Segment Open
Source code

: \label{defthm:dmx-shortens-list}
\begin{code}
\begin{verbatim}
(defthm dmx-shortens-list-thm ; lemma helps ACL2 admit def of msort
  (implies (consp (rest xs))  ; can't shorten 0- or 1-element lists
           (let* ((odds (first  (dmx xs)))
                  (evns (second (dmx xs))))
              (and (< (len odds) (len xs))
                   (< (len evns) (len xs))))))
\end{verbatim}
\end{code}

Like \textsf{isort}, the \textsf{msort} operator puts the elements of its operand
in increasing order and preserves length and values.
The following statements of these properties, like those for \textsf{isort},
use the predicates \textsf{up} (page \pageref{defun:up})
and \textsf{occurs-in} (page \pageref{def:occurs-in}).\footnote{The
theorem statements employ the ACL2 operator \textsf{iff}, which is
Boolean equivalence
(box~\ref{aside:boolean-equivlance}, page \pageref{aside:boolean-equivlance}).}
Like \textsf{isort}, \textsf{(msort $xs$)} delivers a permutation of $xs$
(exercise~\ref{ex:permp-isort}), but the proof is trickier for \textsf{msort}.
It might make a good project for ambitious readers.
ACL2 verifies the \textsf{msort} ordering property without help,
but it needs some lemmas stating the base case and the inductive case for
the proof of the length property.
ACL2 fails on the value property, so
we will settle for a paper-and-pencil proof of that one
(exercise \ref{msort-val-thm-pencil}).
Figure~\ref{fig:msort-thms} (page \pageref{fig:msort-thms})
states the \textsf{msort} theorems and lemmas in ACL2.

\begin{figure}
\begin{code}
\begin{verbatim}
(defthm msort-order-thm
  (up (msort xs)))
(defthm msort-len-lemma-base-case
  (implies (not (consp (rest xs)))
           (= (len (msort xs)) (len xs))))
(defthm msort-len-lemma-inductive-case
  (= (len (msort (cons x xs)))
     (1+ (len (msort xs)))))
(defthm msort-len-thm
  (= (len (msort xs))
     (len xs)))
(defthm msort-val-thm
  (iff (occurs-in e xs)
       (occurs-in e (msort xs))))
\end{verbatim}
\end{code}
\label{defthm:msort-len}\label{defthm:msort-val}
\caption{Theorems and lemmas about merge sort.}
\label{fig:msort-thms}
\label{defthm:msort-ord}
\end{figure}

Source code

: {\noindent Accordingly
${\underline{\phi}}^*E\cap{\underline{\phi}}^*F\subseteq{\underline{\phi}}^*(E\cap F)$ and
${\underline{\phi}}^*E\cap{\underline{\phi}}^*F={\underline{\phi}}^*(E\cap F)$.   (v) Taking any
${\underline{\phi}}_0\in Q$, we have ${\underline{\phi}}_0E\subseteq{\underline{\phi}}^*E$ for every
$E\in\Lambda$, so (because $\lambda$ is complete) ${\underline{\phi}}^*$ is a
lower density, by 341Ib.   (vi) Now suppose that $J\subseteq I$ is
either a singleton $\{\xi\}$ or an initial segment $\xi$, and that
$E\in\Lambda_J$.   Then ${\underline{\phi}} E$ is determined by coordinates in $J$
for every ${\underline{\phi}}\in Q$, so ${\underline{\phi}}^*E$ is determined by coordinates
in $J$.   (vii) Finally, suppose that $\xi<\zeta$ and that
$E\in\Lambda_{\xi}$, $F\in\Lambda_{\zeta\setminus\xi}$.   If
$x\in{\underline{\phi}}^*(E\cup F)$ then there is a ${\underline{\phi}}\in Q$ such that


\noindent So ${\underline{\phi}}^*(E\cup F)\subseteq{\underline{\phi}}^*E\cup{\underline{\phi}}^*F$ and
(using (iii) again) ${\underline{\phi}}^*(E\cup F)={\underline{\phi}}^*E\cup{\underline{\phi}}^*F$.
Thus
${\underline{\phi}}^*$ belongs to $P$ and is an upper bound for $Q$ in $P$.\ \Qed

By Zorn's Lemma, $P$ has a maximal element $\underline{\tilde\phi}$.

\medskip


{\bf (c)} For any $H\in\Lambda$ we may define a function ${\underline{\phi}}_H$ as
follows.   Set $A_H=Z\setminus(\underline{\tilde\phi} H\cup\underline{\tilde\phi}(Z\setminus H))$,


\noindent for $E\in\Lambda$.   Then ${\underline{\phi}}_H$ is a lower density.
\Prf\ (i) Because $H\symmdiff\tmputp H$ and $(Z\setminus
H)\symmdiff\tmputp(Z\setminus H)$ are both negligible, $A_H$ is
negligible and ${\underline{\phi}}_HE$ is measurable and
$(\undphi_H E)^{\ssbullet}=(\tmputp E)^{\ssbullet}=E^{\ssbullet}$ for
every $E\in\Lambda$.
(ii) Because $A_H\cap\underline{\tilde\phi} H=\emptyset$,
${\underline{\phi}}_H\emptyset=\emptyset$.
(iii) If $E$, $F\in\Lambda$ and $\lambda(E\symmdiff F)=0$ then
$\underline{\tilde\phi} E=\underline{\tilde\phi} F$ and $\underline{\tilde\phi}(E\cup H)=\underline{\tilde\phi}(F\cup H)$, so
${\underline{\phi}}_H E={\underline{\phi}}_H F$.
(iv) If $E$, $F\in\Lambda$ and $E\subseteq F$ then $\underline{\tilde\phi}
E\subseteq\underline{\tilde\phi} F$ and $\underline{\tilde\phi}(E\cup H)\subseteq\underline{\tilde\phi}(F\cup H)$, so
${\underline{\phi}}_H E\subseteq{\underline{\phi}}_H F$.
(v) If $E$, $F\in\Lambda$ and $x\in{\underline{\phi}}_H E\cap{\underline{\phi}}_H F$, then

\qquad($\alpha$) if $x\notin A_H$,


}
Segment Closed
About this exercise
What you give back should be only the lines of the records above, starting at the line with "permutation of $xs$" and ending at the line with "ACL2 verifies the", restated word for word.

Answer
Like \textsf{isort}, \textsf{(msort $xs$)} delivers a permutation of $xs$
(exercise~\ref{ex:permp-isort}), but the proof is trickier for \textsf{msort}.
It might make a good project for ambitious readers.
ACL2 verifies the \textsf{msort} ordering property without help,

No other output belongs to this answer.